Correlation and Tracking Error. Correlation measures the degree of association between the returns of the Fund and its Underlying Index. The Fund seeks a correlation over time of 0.95 or better between the Fund's performance and the performance of the Underlying Index; a figure of 1.00 would indicate perfect correlation. Correlation is calculated at the Fund's fiscal year-end by comparing the Fund's average monthly total returns, before fees and expenses, to the Underlying Index's average monthly total returns over the prior one-year period or since inception if the Fund has been in existence for less than one year. Another means of evaluating the degree of correlation between the returns of the Fund and its Underlying Index is to assess the "tracking error" between the two. Tracking error means the variation between the Fund's annual return and the r eturn of its Underlying Index, expressed in terms of standard deviation. The Fund seeks to have a tracking error of less than 5%, measured on a monthly basis over a one year period by taking the standard deviation of the difference in the Fund's returns versus the Underlying Index's returns.

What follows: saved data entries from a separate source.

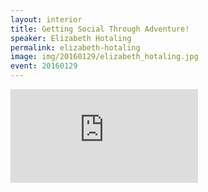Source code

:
 ```yaml
---
layout: interior
title: Getting Social Through Adventure!
speaker: Elizabeth Hotaling
permalink: elizabeth-hotaling
image: img/20160129/elizabeth_hotaling.jpg
event: 20160129
---
```


<div class='embed-container'><iframe src='https://www.youtube.com/embed/MUwnw8pd65U' frameborder='0' allowfullscreen></iframe></div>
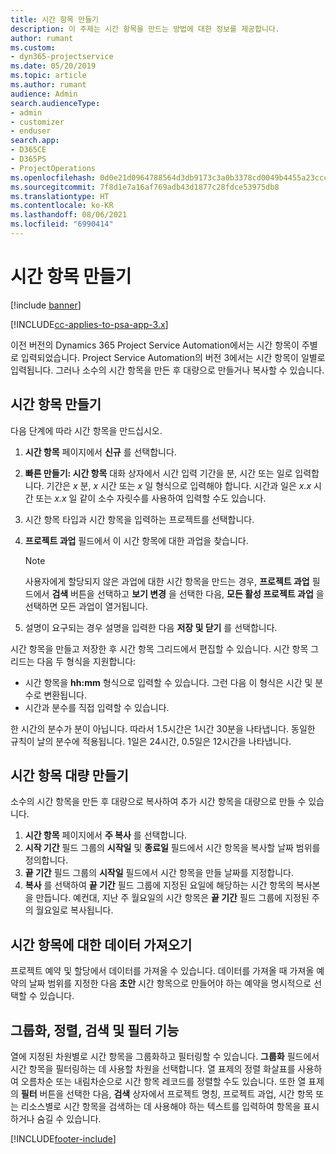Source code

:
 ```yaml
---
title: 시간 항목 만들기
description: 이 주제는 시간 항목을 만드는 방법에 대한 정보를 제공합니다.
author: rumant
ms.custom:
- dyn365-projectservice
ms.date: 05/20/2019
ms.topic: article
ms.author: rumant
audience: Admin
search.audienceType:
- admin
- customizer
- enduser
search.app:
- D365CE
- D365PS
- ProjectOperations
ms.openlocfilehash: 0d0e21d0964788564d3db9173c3a0b3378cd0049b4455a23ccc1bccd1c21d9e7
ms.sourcegitcommit: 7f8d1e7a16af769adb43d1877c28fdce53975db8
ms.translationtype: HT
ms.contentlocale: ko-KR
ms.lasthandoff: 08/06/2021
ms.locfileid: "6990414"
---
```

# <a name="create-time-entries"></a>시간 항목 만들기

[!include [banner](../includes/psa-now-project-operations.md)]

[!INCLUDE[cc-applies-to-psa-app-3.x](../includes/cc-applies-to-psa-app-3x.md)]

이전 버전의 Dynamics 365 Project Service Automation에서는 시간 항목이 주별로 입력되었습니다. Project Service Automation의 버전 3에서는 시간 항목이 일별로 입력됩니다. 그러나 소수의 시간 항목을 만든 후 대량으로 만들거나 복사할 수 있습니다.

## <a name="create-a-time-entry"></a>시간 항목 만들기

다음 단계에 따라 시간 항목을 만드십시오.

1. **시간 항목** 페이지에서 **신규** 를 선택합니다.
2. **빠른 만들기: 시간 항목** 대화 상자에서 시간 입력 기간을 분, 시간 또는 일로 입력합니다. 기간은 *x* 분, *x* 시간 또는 *x* 일 형식으로 입력해야 합니다. 시간과 일은 *x.x* 시간 또는 *x.x* 일 같이 소수 자릿수를 사용하여 입력할 수도 있습니다.
3. 시간 항목 타입과 시간 항목을 입력하는 프로젝트를 선택합니다.
4. **프로젝트 과업** 필드에서 이 시간 항목에 대한 과업을 찾습니다.

    > [!NOTE]
    > 사용자에게 할당되지 않은 과업에 대한 시간 항목을 만드는 경우, **프로젝트 과업** 필드에서 **검색** 버튼을 선택하고 **보기 변경** 을 선택한 다음, **모든 활성 프로젝트 과업** 을 선택하면 모든 과업이 열거됩니다.

5. 설명이 요구되는 경우 설명을 입력한 다음 **저장 및 닫기** 를 선택합니다.

시간 항목을 만들고 저장한 후 시간 항목 그리드에서 편집할 수 있습니다. 시간 항목 그리드는 다음 두 형식을 지원합니다:

- 시간 항목을 **hh:mm** 형식으로 입력할 수 있습니다. 그런 다음 이 형식은 시간 및 분수로 변환됩니다.
- 시간과 분수를 직접 입력할 수 있습니다.

한 시간의 분수가 분이 아닙니다. 따라서 1.5시간은 1시간 30분을 나타냅니다. 동일한 규칙이 날의 분수에 적용됩니다. 1일은 24시간, 0.5일은 12시간을 나타냅니다.

## <a name="bulk-create-time-entries"></a>시간 항목 대량 만들기

소수의 시간 항목을 만든 후 대량으로 복사하여 추가 시간 항목을 대량으로 만들 수 있습니다.

1. **시간 항목** 페이지에서 **주 복사** 를 선택합니다.
2. **시작 기간** 필드 그룹의 **시작일** 및 **종료일** 필드에서 시간 항목을 복사할 날짜 범위를 정의합니다.
3. **끝 기간** 필드 그룹의 **시작일** 필드에서 시간 항목을 만들 날짜를 지정합니다.
4. **복사** 를 선택하여 **끝 기간** 필드 그룹에 지정된 요일에 해당하는 시간 항목의 복사본을 만듭니다. 예컨대, 지난 주 월요일의 시간 항목은 **끝 기간** 필드 그룹에 지정된 주의 월요일로 복사됩니다.

## <a name="import-data-for-time-entries"></a>시간 항목에 대한 데이터 가져오기

프로젝트 예약 및 할당에서 데이터를 가져올 수 있습니다. 데이터를 가져올 때 가져올 예약의 날짜 범위를 지정한 다음 **초안** 시간 항목으로 만들어야 하는 예약을 명시적으로 선택할 수 있습니다.

## <a name="group-by-sort-search-and-filter-capabilities"></a>그룹화, 정렬, 검색 및 필터 기능

열에 지정된 차원별로 시간 항목을 그룹화하고 필터링할 수 있습니다. **그룹화** 필드에서 시간 항목을 필터링하는 데 사용할 차원을 선택합니다. 열 표제의 정렬 화살표를 사용하여 오름차순 또는 내림차순으로 시간 항목 레코드를 정렬할 수도 있습니다. 또한 열 표제의 **필터** 버튼을 선택한 다음, **검색** 상자에서 프로젝트 명칭, 프로젝트 과업, 시간 항목 또는 리소스별로 시간 항목을 검색하는 데 사용해야 하는 텍스트를 입력하여 항목을 표시하거나 숨길 수 있습니다.


[!INCLUDE[footer-include](../includes/footer-banner.md)]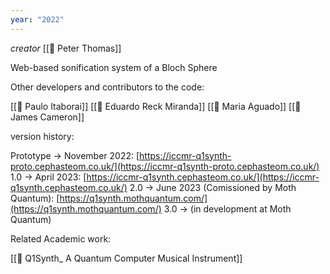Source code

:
 ```yaml
---
year: "2022"
---
```

_creator_ [[👤 Peter Thomas]]

Web-based sonification system of a Bloch Sphere

Other developers and contributors to the code:

[[👤 Paulo Itaborai]]
[[👤 Eduardo Reck Miranda]]
[[👤 Maria Aguado]]
[[👤 James Cameron]]

version history:

Prototype -> November 2022: [https://iccmr-q1synth-proto.cephasteom.co.uk/](https://iccmr-q1synth-proto.cephasteom.co.uk/)
1.0 -> April 2023: [https://iccmr-q1synth.cephasteom.co.uk/](https://iccmr-q1synth.cephasteom.co.uk/)
2.0 -> June 2023 (Comissioned by Moth Quantum): [https://q1synth.mothquantum.com/](https://q1synth.mothquantum.com/)
3.0 -> (in development at Moth Quantum)

Related Academic work:

[[📝 Q1Synth_ A Quantum Computer Musical Instrument]]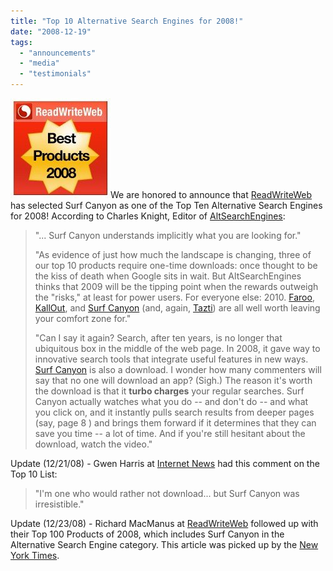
 ```yaml
---
title: "Top 10 Alternative Search Engines for 2008!"
date: "2008-12-19"
tags: 
  - "announcements"
  - "media"
  - "testimonials"
---
```


![ReadWriteWeb Best Products 2008](/assets/images/rank-dynamics/rww-best-products-2008.jpg "ReadWriteWeb Best Products 2008")We are honored to announce that [ReadWriteWeb](http://www.readwriteweb.com/archives/top_10_alternative_search_engi.php) has selected Surf Canyon as one of the Top Ten Alternative Search Engines for 2008! According to Charles Knight, Editor of [AltSearchEngines](http://www.altsearchengines.com):

> "... Surf Canyon understands implicitly what you are looking for."
> 
> "As evidence of just how much the landscape is changing, three of our top 10 products require one-time downloads: once thought to be the kiss of death when Google sits in wait. But AltSearchEngines thinks that 2009 will be the tipping point when the rewards outweigh the "risks," at least for power users. For everyone else: 2010. [Faroo](http://www.faroo.com), [KallOut](http://www.kallout.com), and [Surf Canyon](http://www.surfcanyon.com) (and, again, [Tazti](http://www.tazti.com)) are all well worth leaving your comfort zone for."
> 
> "Can I say it again? Search, after ten years, is no longer that ubiquitous box in the middle of the web page. In 2008, it gave way to innovative search tools that integrate useful features in new ways. [Surf Canyon](http://www.surfcanyon.com/) is also a download. I wonder how many commenters will say that no one will download an app? (Sigh.) The reason it's worth the download is that it **turbo charges** your regular searches. Surf Canyon actually watches what you do -- and don't do -- and what you click on, and it instantly pulls search results from deeper pages (say, page 8 ) and brings them forward if it determines that they can save you time -- a lot of time. And if you're still hesitant about the download, watch the video."

Update (12/21/08) - Gwen Harris at [Internet News](http://www.websearchguide.ca/netblog/archives/008123.html) had this comment on the Top 10 List:

> "I'm one who would rather not download... but Surf Canyon was irresistible."

Update (12/23/08) - Richard MacManus at [ReadWriteWeb](http://www.readwriteweb.com/archives/top_100_products_of_2008.php) followed up with their Top 100 Products of 2008, which includes Surf Canyon in the Alternative Search Engine category. This article was picked up by the [New York Times](http://www.nytimes.com/external/readwriteweb/2008/12/23/23readwriteweb-top_100_products_of_2008.html).
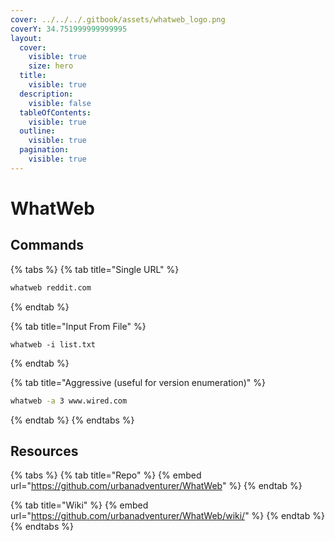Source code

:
 ```yaml
---
cover: ../../../.gitbook/assets/whatweb_logo.png
coverY: 34.751999999999995
layout:
  cover:
    visible: true
    size: hero
  title:
    visible: true
  description:
    visible: false
  tableOfContents:
    visible: true
  outline:
    visible: true
  pagination:
    visible: true
---
```


# WhatWeb

## Commands

{% tabs %}
{% tab title="Single URL" %}
```bash
whatweb reddit.com
```
{% endtab %}

{% tab title="Input From File" %}
```
whatweb -i list.txt
```
{% endtab %}

{% tab title="Aggressive (useful for version enumeration)" %}
```bash
whatweb -a 3 www.wired.com
```
{% endtab %}
{% endtabs %}

## Resources

{% tabs %}
{% tab title="Repo" %}
{% embed url="https://github.com/urbanadventurer/WhatWeb" %}
{% endtab %}

{% tab title="Wiki" %}
{% embed url="https://github.com/urbanadventurer/WhatWeb/wiki/" %}
{% endtab %}
{% endtabs %}
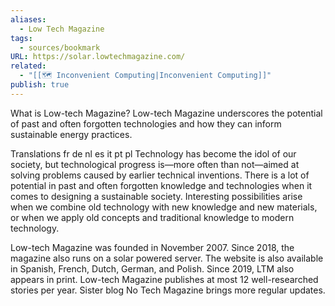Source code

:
 ```yaml
---
aliases:
  - Low Tech Magazine
tags:
  - sources/bookmark
URL: https://solar.lowtechmagazine.com/
related:
  - "[[🗺️ Inconvenient Computing|Inconvenient Computing]]"
publish: true
---
```


What is Low-tech Magazine?
Low-tech Magazine underscores the potential of past and often forgotten technologies and how they can inform sustainable energy practices.

Translations fr de nl es it pt pl
Technology has become the idol of our society, but technological progress is—more often than not—aimed at solving problems caused by earlier technical inventions. There is a lot of potential in past and often forgotten knowledge and technologies when it comes to designing a sustainable society. Interesting possibilities arise when we combine old technology with new knowledge and new materials, or when we apply old concepts and traditional knowledge to modern technology.

Low-tech Magazine was founded in November 2007. Since 2018, the magazine also runs on a solar powered server. The website is also available in Spanish, French, Dutch, German, and Polish. Since 2019, LTM also appears in print. Low-tech Magazine publishes at most 12 well-researched stories per year. Sister blog No Tech Magazine brings more regular updates.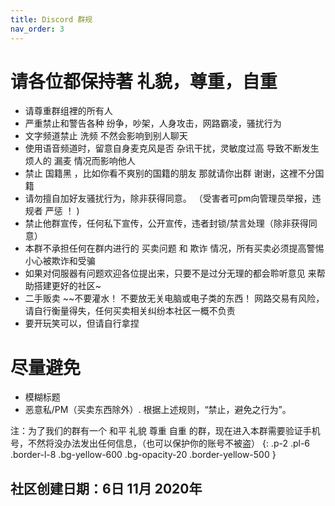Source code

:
 ```yaml
---
title: Discord 群规
nav_order: 3
---
```


# 请各位都保持著 礼貌，尊重，自重
 - 请尊重群组裡的所有人
 - 严重禁止和警告各种 纷争，吵架，人身攻击，网路霸凌，骚扰行为
 - 文字频道禁止 洗频 不然会影响到别人聊天
 - 使用语音频道时，留意自身麦克风是否 杂讯干扰，灵敏度过高 导致不断发生烦人的 漏麦 情况而影响他人
 - 禁止 国籍黑 ，比如你看不爽别的国籍的朋友 那就请你出群 谢谢，这裡不分国籍
 - 请勿擅自加好友骚扰行为，除非获得同意。 （受害者可pm向管理员举报，违规者 严惩 ！ )
 - 禁止他群宣传，任何私下宣传，公开宣传，违者封锁/禁言处理（除非获得同意）
 - 本群不承担任何在群内进行的 买卖问题 和 欺诈 情况，所有买卖必须提高警惕小心被欺诈和受骗
 - 如果对伺服器有问题欢迎各位提出来，只要不是过分无理的都会聆听意见 来帮助搭建更好的社区~
 - 二手贩卖 ~~不要灌水！ 不要放无关电脑或电子类的东西！ 网路交易有风险，请自行衡量得失，任何买卖相关纠纷本社区一概不负责
 - 要开玩笑可以，但请自行拿捏

# 尽量避免
 - 模糊标题
 - 恶意私/PM（买卖东西除外）. 根据上述规则，“禁止，避免之行为”。


注：为了我们的群有一个 和平 礼貌 尊重 自重 的群，现在进入本群需要验证手机号，不然将没办法发出任何信息，（也可以保护你的账号不被盗）
{: .p-2 .pl-6 .border-l-8 .bg-yellow-600 .bg-opacity-20 .border-yellow-500 }

## 社区创建日期：6日 11月 2020年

The biography of D. Mark McMillan in the section titled "Management" is hereby replaced by the following:

Name, Address and Age
of Independent Trustees
  Position(s)
Held
with Trust
  Term of
Office and
Length of
Time
Served*
  Principal Occupation(s)
During Past 5 Years
  Number of
Portfolios in
Fund
Complex
Overseen by
Independent
Trustees
  Other
Directorships
Held by
Independent
Trustees
 
D. Mark McMillan (44)
c/o Invesco PowerShares Capital Management LLC
301 West Roosevelt Road
Wheaton, IL 60187
  Trustee   Since 2003   Partner, Bell, Boyd & Lloyd LLP (1989-Present)     109     None  

 

Effective March 14, 2008, Keith Ovitt resigned as Secretary of the Funds. The biography of Keith Ovitt is hereby removed from the section titled "Management" and the biography of Bruce T. Duncan is hereby replaced by the following:

Name, Address and Age
of Executive Officer
  Position(s)
Held
with Trust
  Length of
Time Served*
  Principal Occupation(s)
During Past 5 Years
 
Bruce T. Duncan (52)
Invesco PowerShares Capital Management LLC
301 West Roosevelt Road
Wheaton, IL 60187
  Chief Financial Officer and Secretary   Chief Financial Officer Since 2006 and Secretary Since 2008   Senior Vice President of Finance, Invesco PowerShares Capital Management LLC (September 2005-Present); Private Practice Attorney (2000-2005); Vice President of Investor Relations, The ServiceMaster Company (1994 to 2000); Vice President of Taxes, The ServiceMaster Company (1990 to 2000)  

 

The description of Trustee compensation contained in the second paragraph on page 11 in the section titled "Management" is hereby removed and replaced with the following:

As of April 1, 2008, the Trust and the three other exchange-traded fund trusts managed by the Adviser (the "Fund Family") pay each Independent Trustee an annual retainer of $195,000 for their service as Trustee (the "Retainer"). The Trust and the PowerShares Exchange-Traded Fund Trust II (the "Trust II") pay $155,000 of the Retainer, half of which is allocated pro rata between the funds of the Trust and Trust II, and the other half of which is allocated between the funds of the Trust and the funds of Trust II based on average net assets. The other trusts in the Fund Family pay the remaining $40,000 of the Retainer. Each committee chair receives an additional fee of $10,000 per year, allocated in the same manner as the Retainer. The Trust also reimburses each Trustee for travel and other out-of-pocket expenses incurred in attending Board and committee meetings.

PLEASE RETAIN THIS SUPPLEMENT FOR FUTURE REFERENCE.